We hashed out a deal and, with that done, I took my Octagonside seat next to Dana for Whittaker vs Romero. The lights went out inside the brand-new T-Mobile Arena and the giant screens began blaring the pre-fight promo.
Dana leaned in. ‘Who you got?’ he said.
‘Probably Romero early or Whittaker late,’ I shouted over the in-arena music. ‘Romero would be better for me, though. He gases. Plus, there’s some needle there for TUF.’
The fight was one of the best of 2017, with Whittaker sweeping the last three rounds to win on points. I knew the Australian had a quieter personality so I went into the Octagon to ignite Bisping vs Whittaker in the fans’ imaginations. I took a replica UFC title belt with me and threw it down at Whittaker’s feet, telling him to pick that one up, too. My point was there were plenty of belts with ‘U-F-C’ written on them – but no matter how many he had, he still wouldn’t be the champion.
‘See you in a few days,’ I told Dana. I went home and spent some time with the family, waiting for the call that my return flight to the Fight Capital of the World had been booked.
Monday came. Then it went.
Tuesday, came. Then it went, too.
On Wednesday afternoon, I called Dana.
‘TUF’s not happening,’ he said. ‘We had to go with two other coaches.’
Dana explained the new ‘interim’ champion had torn the medial ligament in his knee fighting Romero. I’d flown to Vegas the week before to see if I’d be fighting Romero or Whittaker; with one beaten and the winner injured, I’d be fighting neither.
With the ‘interim champion’, aka No.1 contender, Whittaker out, there didn’t seem to be a natural match for me for my second title defence. There certainly wasn’t one that would do even one quarter of the PPV buys that the GSP fight would generate nor, with respect to the available opposition, mean half as much on my record as the former two-time UFC champion.
The rest of the middleweight Top 5 were all comin
g off losses; No.2 Romero of course had lost to one-legged Whittaker, No.3 Rockhold hadn’t fought since I’d KO’d him, No.4 Souza had been KO’d by Whittaker and Weidman had been stopped in his last three fights in a row.
These were the fighters – along with their financial dependants – who fertilised Twitter with a blizzard of bullshit. ‘Bisping’s ducking me,’ they blarted; ‘Bisping’s hand-picking challengers,’ they moaned.
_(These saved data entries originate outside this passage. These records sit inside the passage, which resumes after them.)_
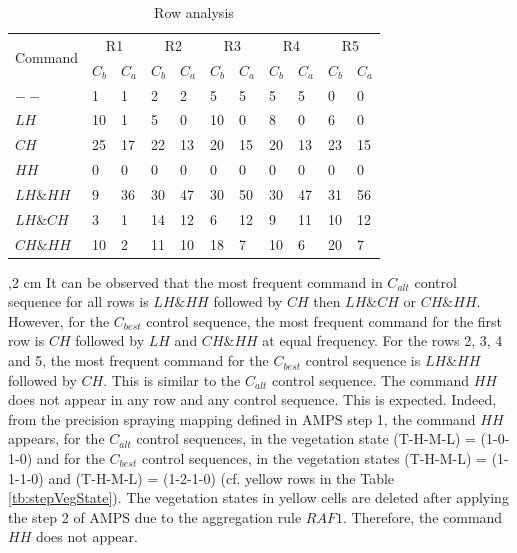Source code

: \documentclass[preprint,3p,times,twocolumn]{elsarticle}
\begin{document}
\begin{table}[ht]
\begin{center}
\begin{tabular}{|l|l|l|l|l|l|l|l|l|l|l|}
\hline 
  \multirow{2}{*}{Command}	 & \multicolumn{2}{c|}{R1}  &  \multicolumn{2}{c|}{R2}  &  \multicolumn{2}{c|}{R3}  &  \multicolumn{2}{c|}{R4}  &  \multicolumn{2}{c|}{R5}  \\ 
  \cline{2-11}
            & $C_{b}$ & $C_{a}$   & $C_{b}$ & $C_{a}$   & $C_{b}$ & $C_{a}$   & $C_{b}$  & $C_{a}$  & $C_{b}$ & $C_{a}$  \\ \hline
$--$        & 1     &   1    & 2     &  2     & 5     & 5      & 5      & 5     & 0     & 0     \\ \hline
$LH$        & 10    &   1    & 5     &  0     & 10    & 0      & 8      & 0     & 6     & 0     \\ \hline
$CH$        & 25    &   17   & 22    &  13    & 20    & 15     & 20     & 13    & 23    & 15    \\ \hline
$HH$        & 0     &   0    & 0     &  0     & 0     & 0      & 0      & 0     & 0     & 0     \\ \hline
$LH \& HH$  & 9     &   36   & 30    &  47    & 30    & 50     & 30     & 47    & 31    & 56    \\ \hline
$LH \& CH$  & 3     &   1    & 14    &  12    & 6     & 12     & 9      & 11    & 10    & 12    \\ \hline
$CH \& HH$  & 10    &   2    & 11    &  10    & 18    & 7      & 10     & 6     & 20    & 7     \\ \hline

\end{tabular} 
\caption{Row analysis}\label{tb:stepAnalysis}
\end{center}
\end{table}
,2 cm
It can be observed that the most frequent command in $C_{alt}$ control sequence for all rows is $LH \& HH$ followed by $CH$ then $LH \& CH$ or $CH \& HH$. However, for the $C_{best}$ control sequence, the most frequent command for the first row is $CH$ followed by $LH$ and $CH \& HH$ at equal frequency. For the rows 2, 3, 4 and 5, the most frequent command for the $C_{best}$ control sequence is  $LH \& HH$ followed by $CH$. This is similar to the $C_{alt}$ control sequence. The command $HH$ does not appear in any row and any control sequence. This is expected. Indeed, from the precision spraying mapping defined in AMPS step 1, the command $HH$ appears, for the $C_{alt}$ control sequences, in the vegetation state (T-H-M-L) = (1-0-1-0) and for the $C_{best}$ control sequences, in the vegetation states (T-H-M-L) = (1-1-1-0) and (T-H-M-L) = (1-2-1-0) (cf. yellow rows in the Table \ref{tb:stepVegState}). The vegetation states in yellow cells are deleted after applying the step 2 of AMPS due to the aggregation rule $RAF1$. Therefore, the command $HH$ does not appear. 
\end{document}
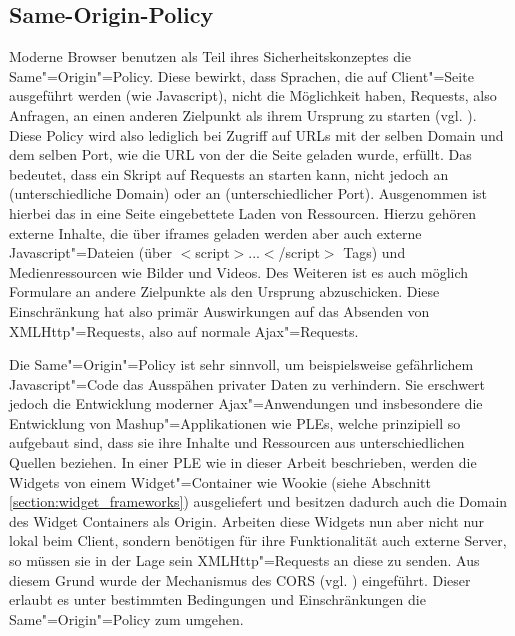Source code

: \subsection{Same-Origin-Policy}\label{section:same_origin_policy}
Moderne Browser benutzen als Teil ihres Sicherheitskonzeptes die Same"=Origin"=Policy. Diese bewirkt, dass Sprachen, die auf Client"=Seite ausgeführt werden (wie Javascript), nicht die Möglichkeit haben, Requests, also Anfragen, an einen anderen Zielpunkt als ihrem Ursprung zu starten (vgl. \cite{Ruderman2008}). Diese Policy wird also lediglich bei Zugriff auf \acp{URL} mit der selben Domain und dem selben Port, wie die \ac{URL} von der die Seite geladen wurde, erfüllt. Das bedeutet, dass ein Skript auf  Requests an  starten kann, nicht jedoch an  (unterschiedliche Domain) oder an  (unterschiedlicher Port). Ausgenommen ist hierbei das in eine Seite eingebettete Laden von Ressourcen. Hierzu gehören externe Inhalte, die über iframes geladen werden aber auch externe Javascript"=Dateien (über $<$script$>$...$<$/script$>$ Tags) und Medienressourcen wie Bilder und Videos. Des Weiteren ist es auch möglich Formulare an andere Zielpunkte als den Ursprung abzuschicken. Diese Einschränkung hat also primär Auswirkungen auf das Absenden von XMLHttp"=Requests, also auf normale Ajax"=Requests.

Die Same"=Origin"=Policy ist sehr sinnvoll, um beispielsweise gefährlichem Javascript"=Code das Ausspähen privater Daten zu verhindern. Sie erschwert jedoch die Entwicklung moderner Ajax"=Anwendungen und insbesondere die Entwicklung von Mashup"=Applikationen wie \acp{PLE}, welche prinzipiell so aufgebaut sind, dass sie ihre Inhalte und Ressourcen aus unterschiedlichen Quellen beziehen. In einer \ac{PLE} wie in dieser Arbeit beschrieben, werden die Widgets von einem Widget"=Container wie Wookie (siehe Abschnitt \ref{section:widget_frameworks}) ausgeliefert und besitzen dadurch auch die Domain des Widget Containers als Origin. Arbeiten diese Widgets nun aber nicht nur lokal beim Client, sondern benötigen für ihre Funktionalität auch externe Server, so müssen sie in der Lage sein XMLHttp"=Requests an diese zu senden. Aus diesem Grund wurde der Mechanismus des \ac{CORS} (vgl. \cite{vanKesteren2012}) eingeführt. Dieser erlaubt es unter bestimmten Bedingungen und Einschränkungen die Same"=Origin"=Policy zum umgehen.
Well, I’d fought Rashad Evans on six weeks notice, and Vitor Belfort on super-unleaded in his home town. I’d faced Dan Henderson in America during the 4th of July weekend, I fought Chael Sonnen on one week’s notice and I beat Anderson Silva. I did all of this – just to earn a last-minute title shot.
So, forgive me if I was indifferent to these entitled demands from contenders who couldn’t string two wins together.
I had to fight someone, though, and of the possible challengers I figured I’d get either Romero, the rubber match with Rockhold or maybe the rematch with Anderson (who was at least coming off a win). I was wrong on all three.
The call from Dana came just before 11pm on 29 July. That night’s UFC 214 hadn’t been off the air for even an hour. Dana was still in his dressing room/office at the Honda Center in Anaheim, California.
‘You and GSP, one hundred per cent, November four, Madison Square Garden,’ he said. ‘You in?’
I knew what had happened. Tyson Woodley’s successful defence of the UFC welterweight title vs Demian Maia earlier that night, while one-sided, had been far from a classic. It was the second straight fight where the UFC president had been displeased with Tyron’s performance as champion.
‘You in?’ Dana repeated.
There was no point playing hard to get – of course I still wanted the fight. And competing at the iconic Madison Square Garden on New York’s 7th Avenue, where so many legendary boxing matches had taken place, was appealing as well.